From: Saeed Mahameed <saeed@kernel.org>
To: "David S. Miller" <davem@davemloft.net>,
Jakub Kicinski <kuba@kernel.org>, Paolo Abeni <pabeni@redhat.com>,
Eric Dumazet <edumazet@google.com>
Cc: Saeed Mahameed <saeedm@nvidia.com>,
netdev@vger.kernel.org, Tariq Toukan <tariqt@nvidia.com>,
Gal Pressman <gal@nvidia.com>,
Leon Romanovsky <leonro@nvidia.com>, Jiri Pirko <jiri@nvidia.com>
Subject: [PATCH net-next 14/14] net/mlx5: Implement eSwitch hairpin per prio buffers devlink params
Date: Thu, 27 Feb 2025 18:12:27 -0800 [thread overview]

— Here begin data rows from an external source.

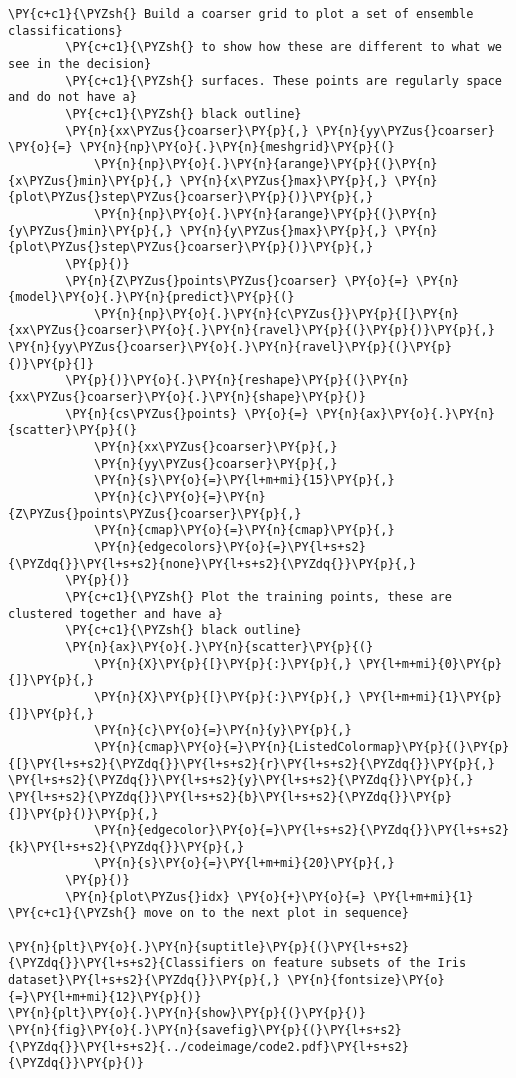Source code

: \begin{Verbatim}[commandchars=\\\{\}]
        \PY{c+c1}{\PYZsh{} Build a coarser grid to plot a set of ensemble classifications}
        \PY{c+c1}{\PYZsh{} to show how these are different to what we see in the decision}
        \PY{c+c1}{\PYZsh{} surfaces. These points are regularly space and do not have a}
        \PY{c+c1}{\PYZsh{} black outline}
        \PY{n}{xx\PYZus{}coarser}\PY{p}{,} \PY{n}{yy\PYZus{}coarser} \PY{o}{=} \PY{n}{np}\PY{o}{.}\PY{n}{meshgrid}\PY{p}{(}
            \PY{n}{np}\PY{o}{.}\PY{n}{arange}\PY{p}{(}\PY{n}{x\PYZus{}min}\PY{p}{,} \PY{n}{x\PYZus{}max}\PY{p}{,} \PY{n}{plot\PYZus{}step\PYZus{}coarser}\PY{p}{)}\PY{p}{,}
            \PY{n}{np}\PY{o}{.}\PY{n}{arange}\PY{p}{(}\PY{n}{y\PYZus{}min}\PY{p}{,} \PY{n}{y\PYZus{}max}\PY{p}{,} \PY{n}{plot\PYZus{}step\PYZus{}coarser}\PY{p}{)}\PY{p}{,}
        \PY{p}{)}
        \PY{n}{Z\PYZus{}points\PYZus{}coarser} \PY{o}{=} \PY{n}{model}\PY{o}{.}\PY{n}{predict}\PY{p}{(}
            \PY{n}{np}\PY{o}{.}\PY{n}{c\PYZus{}}\PY{p}{[}\PY{n}{xx\PYZus{}coarser}\PY{o}{.}\PY{n}{ravel}\PY{p}{(}\PY{p}{)}\PY{p}{,} \PY{n}{yy\PYZus{}coarser}\PY{o}{.}\PY{n}{ravel}\PY{p}{(}\PY{p}{)}\PY{p}{]}
        \PY{p}{)}\PY{o}{.}\PY{n}{reshape}\PY{p}{(}\PY{n}{xx\PYZus{}coarser}\PY{o}{.}\PY{n}{shape}\PY{p}{)}
        \PY{n}{cs\PYZus{}points} \PY{o}{=} \PY{n}{ax}\PY{o}{.}\PY{n}{scatter}\PY{p}{(}
            \PY{n}{xx\PYZus{}coarser}\PY{p}{,}
            \PY{n}{yy\PYZus{}coarser}\PY{p}{,}
            \PY{n}{s}\PY{o}{=}\PY{l+m+mi}{15}\PY{p}{,}
            \PY{n}{c}\PY{o}{=}\PY{n}{Z\PYZus{}points\PYZus{}coarser}\PY{p}{,}
            \PY{n}{cmap}\PY{o}{=}\PY{n}{cmap}\PY{p}{,}
            \PY{n}{edgecolors}\PY{o}{=}\PY{l+s+s2}{\PYZdq{}}\PY{l+s+s2}{none}\PY{l+s+s2}{\PYZdq{}}\PY{p}{,}
        \PY{p}{)}
        \PY{c+c1}{\PYZsh{} Plot the training points, these are clustered together and have a}
        \PY{c+c1}{\PYZsh{} black outline}
        \PY{n}{ax}\PY{o}{.}\PY{n}{scatter}\PY{p}{(}
            \PY{n}{X}\PY{p}{[}\PY{p}{:}\PY{p}{,} \PY{l+m+mi}{0}\PY{p}{]}\PY{p}{,}
            \PY{n}{X}\PY{p}{[}\PY{p}{:}\PY{p}{,} \PY{l+m+mi}{1}\PY{p}{]}\PY{p}{,}
            \PY{n}{c}\PY{o}{=}\PY{n}{y}\PY{p}{,}
            \PY{n}{cmap}\PY{o}{=}\PY{n}{ListedColormap}\PY{p}{(}\PY{p}{[}\PY{l+s+s2}{\PYZdq{}}\PY{l+s+s2}{r}\PY{l+s+s2}{\PYZdq{}}\PY{p}{,} \PY{l+s+s2}{\PYZdq{}}\PY{l+s+s2}{y}\PY{l+s+s2}{\PYZdq{}}\PY{p}{,} \PY{l+s+s2}{\PYZdq{}}\PY{l+s+s2}{b}\PY{l+s+s2}{\PYZdq{}}\PY{p}{]}\PY{p}{)}\PY{p}{,}
            \PY{n}{edgecolor}\PY{o}{=}\PY{l+s+s2}{\PYZdq{}}\PY{l+s+s2}{k}\PY{l+s+s2}{\PYZdq{}}\PY{p}{,}
            \PY{n}{s}\PY{o}{=}\PY{l+m+mi}{20}\PY{p}{,}
        \PY{p}{)}
        \PY{n}{plot\PYZus{}idx} \PY{o}{+}\PY{o}{=} \PY{l+m+mi}{1}  \PY{c+c1}{\PYZsh{} move on to the next plot in sequence}

\PY{n}{plt}\PY{o}{.}\PY{n}{suptitle}\PY{p}{(}\PY{l+s+s2}{\PYZdq{}}\PY{l+s+s2}{Classifiers on feature subsets of the Iris dataset}\PY{l+s+s2}{\PYZdq{}}\PY{p}{,} \PY{n}{fontsize}\PY{o}{=}\PY{l+m+mi}{12}\PY{p}{)}
\PY{n}{plt}\PY{o}{.}\PY{n}{show}\PY{p}{(}\PY{p}{)}
\PY{n}{fig}\PY{o}{.}\PY{n}{savefig}\PY{p}{(}\PY{l+s+s2}{\PYZdq{}}\PY{l+s+s2}{../codeimage/code2.pdf}\PY{l+s+s2}{\PYZdq{}}\PY{p}{)}
\end{Verbatim}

Message-ID: <20250228021227.871993-15-saeed@kernel.org> (raw)
In-Reply-To: <20250228021227.871993-1-saeed@kernel.org>
From: Saeed Mahameed <saeedm@nvidia.com>
E-Switch hairpin per prio buffers are controlled and configurable by the
device, add two devlink params to control them.

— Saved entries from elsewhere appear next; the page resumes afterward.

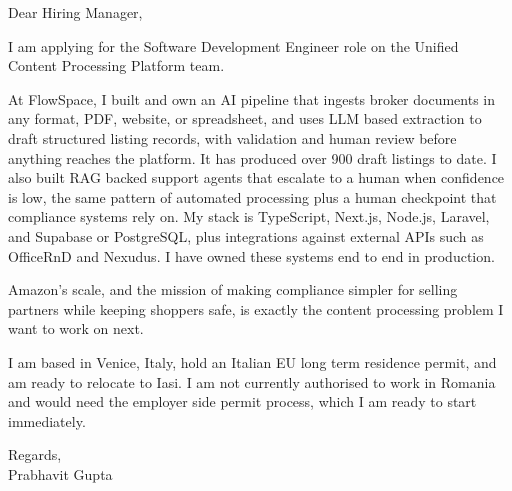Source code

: \documentclass[a4paper,11pt]{article}
\begin{document}
Dear Hiring Manager,

I am applying for the Software Development Engineer role on the Unified Content Processing Platform team.

At FlowSpace, I built and own an AI pipeline that ingests broker documents in any format, PDF, website, or spreadsheet, and uses LLM based extraction to draft structured listing records, with validation and human review before anything reaches the platform. It has produced over 900 draft listings to date. I also built RAG backed support agents that escalate to a human when confidence is low, the same pattern of automated processing plus a human checkpoint that compliance systems rely on. My stack is TypeScript, Next.js, Node.js, Laravel, and Supabase or PostgreSQL, plus integrations against external APIs such as OfficeRnD and Nexudus. I have owned these systems end to end in production.

Amazon's scale, and the mission of making compliance simpler for selling partners while keeping shoppers safe, is exactly the content processing problem I want to work on next.

I am based in Venice, Italy, hold an Italian EU long term residence permit, and am ready to relocate to Iasi. I am not currently authorised to work in Romania and would need the employer side permit process, which I am ready to start immediately.

Regards,\\
Prabhavit Gupta
\end{document}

esw_haripin_per_prio_log_queue_size: p0,p1,....,p7
Log(base 2) of the number of packets descriptors allocated
internally for hairpin for IEEE802.1p priorities.
0 means that no descriptors are allocated for this priority
and traffic with this priority will be dropped.
esw_hairpin_per_prio_log_buf_size: p0,p1,...,p7
Log(base 2) of the buffer size (in bytes) allocated internally
for hairpin for IEEE802.1p priorities.
0 means no buffer for this priority and traffic with this
priority will be dropped.
Signed-off-by: Saeed Mahameed <saeedm@nvidia.com>
Reviewed-by: Jiri Pirko <jiri@nvidia.com>
---
Documentation/networking/devlink/mlx5.rst | 15 +
.../net/ethernet/mellanox/mlx5/core/devlink.h | 4 +-
.../mellanox/mlx5/core/lib/nv_param.c | 272 ++++++++++++++++++
3 files changed, 290 insertions(+), 1 deletion(-)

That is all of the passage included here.